§ WORK INSTRUCTIONS: Print each entry precisely; exclude the pictures.

§ LISTED ENTRIES:
-- Opening Marker --

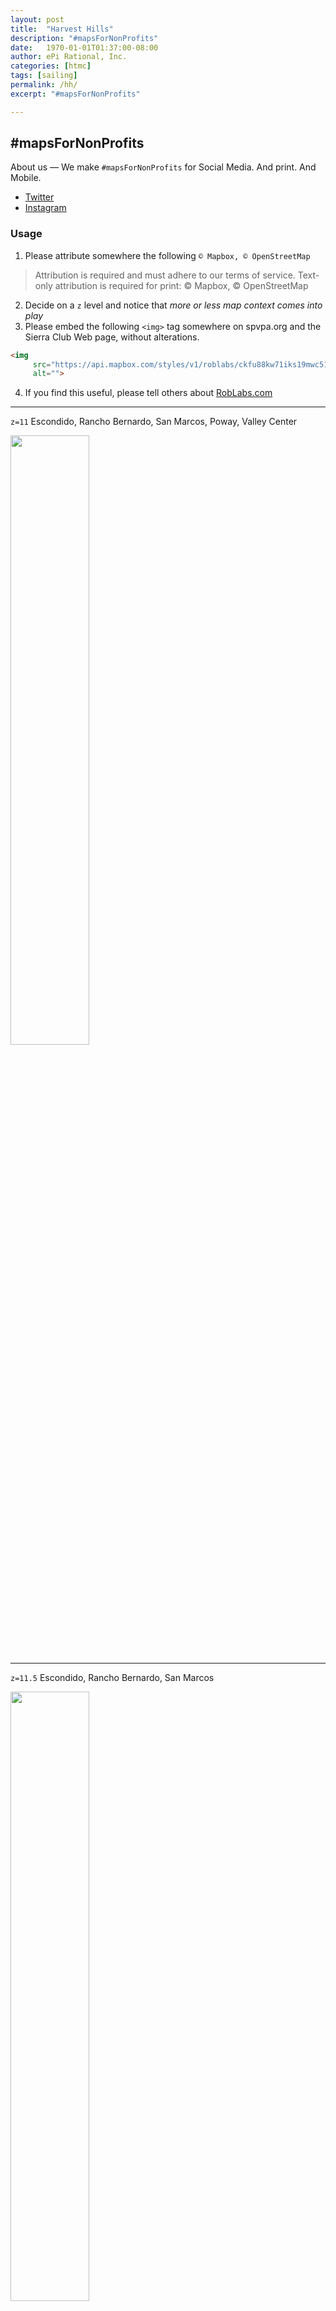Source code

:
 ```yaml
---
layout: post
title:  "Harvest Hills"
description: "#mapsForNonProfits"
date:   1970-01-01T01:37:00-08:00
author: ePi Rational, Inc.
categories: [htmc]
tags: [sailing]
permalink: /hh/
excerpt: "#mapsForNonProfits"

---
```


## #mapsForNonProfits

About us — We make `#mapsForNonProfits` for Social Media.  And print.  And Mobile.

* [Twitter](https://mobile.twitter.com/search?q=%23mapsForNonProfits)
* [Instagram](https://roblabs.com/ig/)

### Usage

1.  Please attribute somewhere the following `© Mapbox, © OpenStreetMap`
> Attribution is required and must adhere to our terms of service. Text-only attribution is required for print: © Mapbox, © OpenStreetMap

2.  Decide on a `z` level and notice that *more or less map context comes into play*
3.  Please embed the following `<img>` tag somewhere on spvpa.org and the Sierra Club Web page, without alterations.
```html
<img
     src="https://api.mapbox.com/styles/v1/roblabs/ckfu88kw71iks19mwc51txswx/static/-117.0504,33.1151,11.5,0/1080x1080?access_token=pk.eyJ1Ijoicm9ibGFicyIsImEiOiJwVlg0cnZnIn0.yhekddtKwZohGoORaWjqIw"
     alt="">
```
4. If you find this useful, please tell others about [RobLabs.com](https://roblabs.com)

---

`z=11` Escondido, Rancho Bernardo, San Marcos, Poway, Valley Center

<img width="50%" src="https://api.mapbox.com/styles/v1/roblabs/ckfu88kw71iks19mwc51txswx/static/-117.0504,33.1151,11,0/1080x1080?access_token=pk.eyJ1Ijoicm9ibGFicyIsImEiOiJwVlg0cnZnIn0.yhekddtKwZohGoORaWjqIw" alt="" />

---

`z=11.5` Escondido, Rancho Bernardo, San Marcos

<img width="50%"  src="https://api.mapbox.com/styles/v1/roblabs/ckfu88kw71iks19mwc51txswx/static/-117.0504,33.1151,11.5,0/1080x1080?access_token=pk.eyJ1Ijoicm9ibGFicyIsImEiOiJwVlg0cnZnIn0.yhekddtKwZohGoORaWjqIw" alt="" />

---

`z=12` Escondido

<img width="50%"  src="https://api.mapbox.com/styles/v1/roblabs/ckfu88kw71iks19mwc51txswx/static/-117.0504,33.1151,12,0/1080x1080?access_token=pk.eyJ1Ijoicm9ibGFicyIsImEiOiJwVlg0cnZnIn0.yhekddtKwZohGoORaWjqIw" alt="" />

---

`z=12.5` Wild Animal Park

<img width="50%"  src="https://api.mapbox.com/styles/v1/roblabs/ckfu88kw71iks19mwc51txswx/static/-117.015,33.1153,12.5,0/1080x1080?access_token=pk.eyJ1Ijoicm9ibGFicyIsImEiOiJwVlg0cnZnIn0.yhekddtKwZohGoORaWjqIw" alt="" />

---

`z=13`  Wild Animal Park + Eagle Crest

<img width="50%"  src="https://api.mapbox.com/styles/v1/roblabs/ckfu88kw71iks19mwc51txswx/static/-117.015,33.1153,13.0,0/1080x1080?access_token=pk.eyJ1Ijoicm9ibGFicyIsImEiOiJwVlg0cnZnIn0.yhekddtKwZohGoORaWjqIw" alt="" />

-- Closing Marker --

§ ANSWER TO THE PROBLEM:
Source code

:
 ```yaml
---
layout: post
title:  "Harvest Hills"
description: "#mapsForNonProfits"
date:   1970-01-01T01:37:00-08:00
author: ePi Rational, Inc.
categories: [htmc]
tags: [sailing]
permalink: /hh/
excerpt: "#mapsForNonProfits"

---
```


## #mapsForNonProfits

About us — We make `#mapsForNonProfits` for Social Media.  And print.  And Mobile.

* [Twitter](https://mobile.twitter.com/search?q=%23mapsForNonProfits)
* [Instagram](https://roblabs.com/ig/)

### Usage

1.  Please attribute somewhere the following `© Mapbox, © OpenStreetMap`
> Attribution is required and must adhere to our terms of service. Text-only attribution is required for print: © Mapbox, © OpenStreetMap

2.  Decide on a `z` level and notice that *more or less map context comes into play*
3.  Please embed the following `<img>` tag somewhere on spvpa.org and the Sierra Club Web page, without alterations.
```html
<img
     src="https://api.mapbox.com/styles/v1/roblabs/ckfu88kw71iks19mwc51txswx/static/-117.0504,33.1151,11.5,0/1080x1080?access_token=pk.eyJ1Ijoicm9ibGFicyIsImEiOiJwVlg0cnZnIn0.yhekddtKwZohGoORaWjqIw"
     alt="">
```
4. If you find this useful, please tell others about [RobLabs.com](https://roblabs.com)

---

`z=11` Escondido, Rancho Bernardo, San Marcos, Poway, Valley Center

<img width="50%" src="https://api.mapbox.com/styles/v1/roblabs/ckfu88kw71iks19mwc51txswx/static/-117.0504,33.1151,11,0/1080x1080?access_token=pk.eyJ1Ijoicm9ibGFicyIsImEiOiJwVlg0cnZnIn0.yhekddtKwZohGoORaWjqIw" alt="" />

---

`z=11.5` Escondido, Rancho Bernardo, San Marcos

<img width="50%"  src="https://api.mapbox.com/styles/v1/roblabs/ckfu88kw71iks19mwc51txswx/static/-117.0504,33.1151,11.5,0/1080x1080?access_token=pk.eyJ1Ijoicm9ibGFicyIsImEiOiJwVlg0cnZnIn0.yhekddtKwZohGoORaWjqIw" alt="" />

---

`z=12` Escondido

<img width="50%"  src="https://api.mapbox.com/styles/v1/roblabs/ckfu88kw71iks19mwc51txswx/static/-117.0504,33.1151,12,0/1080x1080?access_token=pk.eyJ1Ijoicm9ibGFicyIsImEiOiJwVlg0cnZnIn0.yhekddtKwZohGoORaWjqIw" alt="" />

---

`z=12.5` Wild Animal Park

<img width="50%"  src="https://api.mapbox.com/styles/v1/roblabs/ckfu88kw71iks19mwc51txswx/static/-117.015,33.1153,12.5,0/1080x1080?access_token=pk.eyJ1Ijoicm9ibGFicyIsImEiOiJwVlg0cnZnIn0.yhekddtKwZohGoORaWjqIw" alt="" />

---

`z=13`  Wild Animal Park + Eagle Crest

<img width="50%"  src="https://api.mapbox.com/styles/v1/roblabs/ckfu88kw71iks19mwc51txswx/static/-117.015,33.1153,13.0,0/1080x1080?access_token=pk.eyJ1Ijoicm9ibGFicyIsImEiOiJwVlg0cnZnIn0.yhekddtKwZohGoORaWjqIw" alt="" />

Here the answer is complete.